HKEX’S CONSULTATION CONCLUSIONS ON REVIEW OF CORPORATE GOVERNANCE CODE AND GUIDANCE FOR BOARDS AND DIRECTORS

November 2018

In November 2017, The Stock Exchange of Hong Kong Limited published the Consultation Paper on Review of the Corporate Governance Code and Related Listing Rules. It then published the Consultation Conclusions on 27 July 2018, which sets out the amendments to the Rules Governing the Listing of Securities on the Exchange and the Corporate Governance Code and Corporate Governance Report (Appendix 14 of the Listing Rules).

The amendments, which are set out in Appendices III and IV of the Consultation Conclusions, will become effective on 1 January 2019.

Along with the Consultation Conclusions, the Exchange also published the Guidance for Boards and Directors in July 2018 to help boards and directors perform their roles more effectively by providing benchmarks and best practice guidance.

Consultation Conclusions

The Consultation Conclusions adopted all the proposals outlined in the Consultation Paper with certain modifications or clarifications. Aiming at promoting the standards of governance amongst issuers by reviewing the Listing Rules and the Code, the following measures, amongst others, are included in the amendments which have been adopted:

(i) strengthen the transparency and accountability of the board and/or nomination committee on the election of directors, including independent non-executive directors (INEDs);
(ii) improve transparency of INEDs’ relationships with issuers;
(iii) enhance the independence criteria in assessing potential INED candidates;
(iv) promote board diversity, including gender diversity; and
(v) require greater transparency of dividend policy.

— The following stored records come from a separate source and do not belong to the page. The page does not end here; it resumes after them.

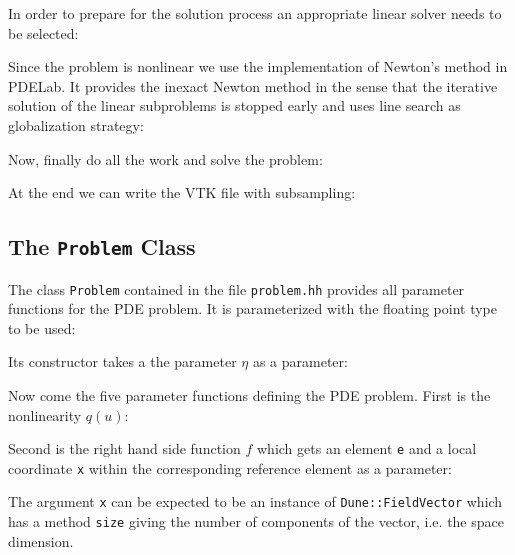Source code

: \documentclass[a4paper,12pt]{article}
\begin{document}
In order to prepare for the solution process an appropriate
linear solver needs to be selected:


Since the problem is nonlinear we use the implementation of
Newton's method in PDELab. It provides the inexact Newton method
in the sense that the iterative solution of the linear subproblems is
stopped early and uses line search as globalization strategy:


Now, finally do all the work and solve the problem:


At the end we can write the VTK file with subsampling:


\subsection{The \lstinline{Problem} Class}

The class \lstinline{Problem} contained in the file \lstinline{problem.hh}
provides all parameter functions for the PDE problem. It is parameterized
with the floating point type to be used:

Its constructor takes a the parameter $\eta$ as a parameter:

Now come the five parameter functions defining the PDE problem.
First is the nonlinearity $q(u)$:

Second is the right hand side function $f$ which gets
an element \lstinline{e} and a local coordinate \lstinline{x} within
the corresponding reference element as a parameter:

The argument \lstinline{x} can be expected to be an instance
of \lstinline{Dune::FieldVector} which has a method \lstinline{size}
giving the number of components of the vector, i.e. the space dimension.
\end{document}

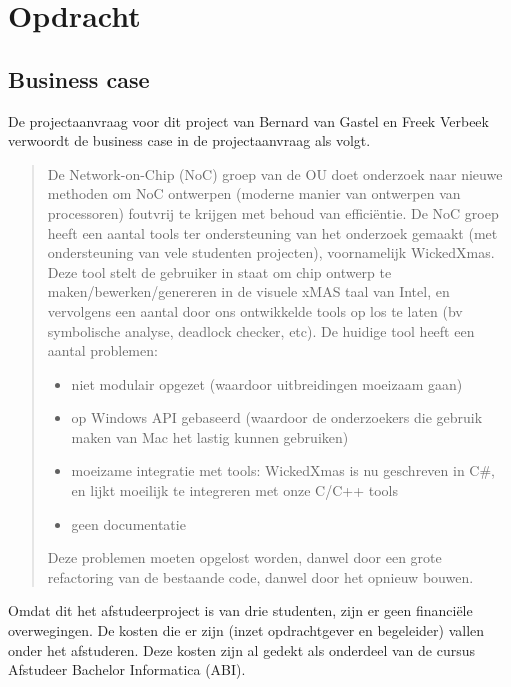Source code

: 
\section{Opdracht}

\subsection{Business case}

De projectaanvraag voor dit project van Bernard van Gastel en
Freek Verbeek verwoordt de business case in de projectaanvraag
als volgt.

\begin{quote}
    \tiny
    De Network-on-Chip (NoC) groep van de OU doet onderzoek
    naar nieuwe methoden om NoC ontwerpen (moderne manier van
    ontwerpen van processoren) foutvrij te krijgen met behoud van
    efficiëntie. De NoC groep heeft een aantal tools ter ondersteuning
    van het onderzoek gemaakt (met ondersteuning van vele studenten
    projecten), voornamelijk WickedXmas. Deze tool stelt de
    gebruiker in staat om chip ontwerp te maken/bewerken/genereren
    in de visuele xMAS taal van Intel, en vervolgens een aantal door
    ons ontwikkelde tools op los te laten (bv symbolische analyse,
    deadlock checker, etc).
    De huidige tool heeft een aantal problemen:

    \begin{itemize}
	\item niet modulair opgezet (waardoor uitbreidingen moeizaam gaan)
	\item op Windows API gebaseerd (waardoor de onderzoekers die
	    gebruik maken van Mac het lastig kunnen gebruiken)
	\item moeizame integratie met tools: WickedXmas is nu geschreven
	    in C\#, en lijkt moeilijk te integreren met onze C/C++ tools
	\item geen documentatie
    \end{itemize}

    Deze problemen moeten opgelost worden, danwel door een grote
    refactoring van de bestaande code, danwel door het opnieuw
    bouwen.
\end{quote}

Omdat dit het afstudeerproject is van drie studenten, zijn er geen financi\"ele overwegingen.
De kosten die er zijn (inzet opdrachtgever en begeleider) vallen onder het afstuderen. Deze kosten
zijn al gedekt als onderdeel van de cursus Afstudeer Bachelor Informatica (ABI).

Some of the major amendments to the Listing Rules and the Code are summarized below:

(1) To address the issue of overboarding and INED’s time commitment, Code Provision (CP) A.5.5 of the Code is amended to require the board to state in the circular to shareholders accompanying the resolution to elect an INED its reasons for determining that the proposed INED would be able to devote sufficient time to the board if the person will be holding the seventh (or more) listed company directorship.

(2) On the issue of diversity of the board, CP A.5.6 of the Code is upgraded to become a specific rule of the Listing Rules requiring issuers to have a board diversity policy and to disclose the policy or a summary thereof in the issuers’ corporate governance reports. CP A.5.5 of the Code is also amended so that the board should state in the circular to shareholders accompanying the resolution to appoint an INED its diversity consideration, including (a) the process used for identifying the INED nominee; (b) the perspectives, skills and experience that the nominee can bring to the board; and (c) how the nominee would contribute to diversity of the board.

(3) The Listing Rules and CP C.3.2 of the Code are amended such that there will be (a) an extension of the cooling off period from one year to two years for a proposed INED who was a director, partner, principal or an employee of certain professional adviser to be considered independent; (b) a one year cooling off period for a proposed INED with material interests in the issuer’s principal business activities to be considered independent; and (c) an extension of the cooling off period from one year to two years for a former partner of the issuer’s auditing firm to act as a member of the audit committee of the issuer.

(4) The Mandatory Disclosure Requirement (L.(d)(ii)) under the Code is amended to require the issuers to disclose their policy for the nomination of directors adopted during the year in the annual reports.

(5) CP A.2.7 of the Code is amended to state that the chairman should at least annually hold meetings with the INEDs without the presence of other directors (including other non-executive directors).

(6) CP E.1.5 of the Code is added to require the issuers to disclose their policy on payment of dividends in the annual reports.

Guidance for Boards and Directors

The Guidance for Boards and Directors provides practical advice to directors in the following areas:

(i) directors’ duties and board effectiveness;

(ii) board committees’ role and functions;

(iii) board diversity and policy; (iv) risk management and internal control.

(v) selection, role and function of company secretary and the engagement of external service provider; and

(vi) corporate governance for weighted voting rights issuers.

Nevertheless, the Guidance does not form part of the Listing Rules, nor do they amend, vary any requirements of the Listing Rules, or absolve issuers or their directors of any obligations to make their own judgment.

Details of the amendments to the Listing Rules, the Code and the Guidance can be found on HKEX’s website.